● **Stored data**
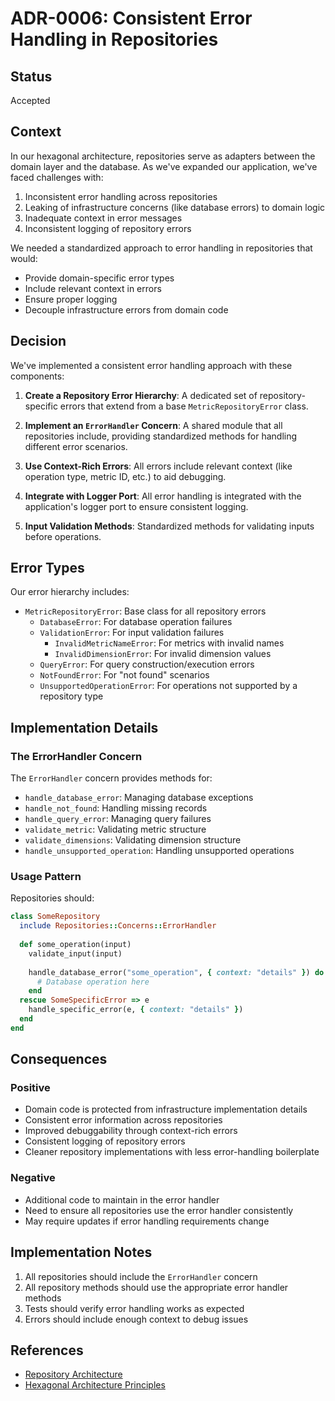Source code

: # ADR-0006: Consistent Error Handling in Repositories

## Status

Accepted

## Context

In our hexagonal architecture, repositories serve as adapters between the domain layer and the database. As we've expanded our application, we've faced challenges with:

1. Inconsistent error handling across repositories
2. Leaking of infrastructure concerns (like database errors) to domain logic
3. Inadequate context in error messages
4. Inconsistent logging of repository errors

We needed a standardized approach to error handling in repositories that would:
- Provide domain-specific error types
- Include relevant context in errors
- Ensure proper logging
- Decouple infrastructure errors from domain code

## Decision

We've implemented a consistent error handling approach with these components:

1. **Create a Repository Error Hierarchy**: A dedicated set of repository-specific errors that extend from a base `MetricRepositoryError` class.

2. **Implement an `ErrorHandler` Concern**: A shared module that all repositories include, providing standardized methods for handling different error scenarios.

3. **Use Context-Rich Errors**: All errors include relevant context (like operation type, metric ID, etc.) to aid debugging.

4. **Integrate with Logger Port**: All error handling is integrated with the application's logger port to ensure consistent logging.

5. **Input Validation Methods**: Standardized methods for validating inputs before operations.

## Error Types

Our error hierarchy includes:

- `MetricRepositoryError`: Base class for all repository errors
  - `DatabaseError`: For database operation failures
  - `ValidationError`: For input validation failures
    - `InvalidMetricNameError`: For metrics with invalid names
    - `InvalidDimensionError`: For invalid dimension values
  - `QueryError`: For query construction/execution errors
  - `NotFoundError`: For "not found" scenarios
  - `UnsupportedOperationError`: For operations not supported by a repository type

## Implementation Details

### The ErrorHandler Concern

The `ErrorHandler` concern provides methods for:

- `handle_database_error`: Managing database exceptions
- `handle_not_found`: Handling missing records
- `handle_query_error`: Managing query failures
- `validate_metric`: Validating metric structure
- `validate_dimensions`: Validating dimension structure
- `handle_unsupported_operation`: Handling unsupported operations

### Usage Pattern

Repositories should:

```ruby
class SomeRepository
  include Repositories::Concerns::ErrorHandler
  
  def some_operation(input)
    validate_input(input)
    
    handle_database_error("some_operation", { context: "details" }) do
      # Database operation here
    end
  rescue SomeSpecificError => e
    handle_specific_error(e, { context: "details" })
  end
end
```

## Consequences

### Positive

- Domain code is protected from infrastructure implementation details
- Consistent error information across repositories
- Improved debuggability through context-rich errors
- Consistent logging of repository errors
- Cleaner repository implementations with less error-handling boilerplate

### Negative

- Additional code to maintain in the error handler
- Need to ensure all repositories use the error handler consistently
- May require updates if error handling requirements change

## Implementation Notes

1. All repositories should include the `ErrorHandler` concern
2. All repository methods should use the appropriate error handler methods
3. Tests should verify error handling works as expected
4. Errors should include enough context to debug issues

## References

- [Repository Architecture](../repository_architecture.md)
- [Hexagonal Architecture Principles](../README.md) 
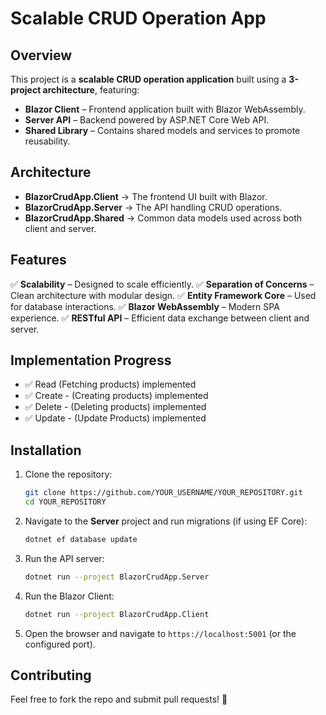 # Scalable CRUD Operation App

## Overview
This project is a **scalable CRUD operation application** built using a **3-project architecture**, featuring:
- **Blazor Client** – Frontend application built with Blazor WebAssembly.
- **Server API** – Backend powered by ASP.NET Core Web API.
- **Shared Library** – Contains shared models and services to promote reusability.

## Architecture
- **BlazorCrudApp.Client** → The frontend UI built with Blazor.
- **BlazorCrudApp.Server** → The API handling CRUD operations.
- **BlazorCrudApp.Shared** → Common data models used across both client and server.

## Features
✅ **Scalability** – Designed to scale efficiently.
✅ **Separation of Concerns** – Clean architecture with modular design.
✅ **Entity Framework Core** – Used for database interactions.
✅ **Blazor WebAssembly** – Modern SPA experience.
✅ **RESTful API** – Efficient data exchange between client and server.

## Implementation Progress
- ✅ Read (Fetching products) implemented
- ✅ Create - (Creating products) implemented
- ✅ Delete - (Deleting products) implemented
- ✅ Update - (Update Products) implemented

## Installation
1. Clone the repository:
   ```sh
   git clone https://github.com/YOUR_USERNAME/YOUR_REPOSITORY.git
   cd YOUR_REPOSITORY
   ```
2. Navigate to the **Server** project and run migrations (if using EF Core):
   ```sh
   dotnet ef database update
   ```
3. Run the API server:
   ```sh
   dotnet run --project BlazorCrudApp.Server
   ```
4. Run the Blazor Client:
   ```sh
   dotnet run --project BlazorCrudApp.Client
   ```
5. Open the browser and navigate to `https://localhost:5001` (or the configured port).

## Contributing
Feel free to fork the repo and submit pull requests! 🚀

● **Exercise goal**
When a line above contains the string "across", copy that line.

● **Task response**
1. Inconsistent error handling across repositories
- Consistent error information across repositories
- **BlazorCrudApp.Shared** → Common data models used across both client and server.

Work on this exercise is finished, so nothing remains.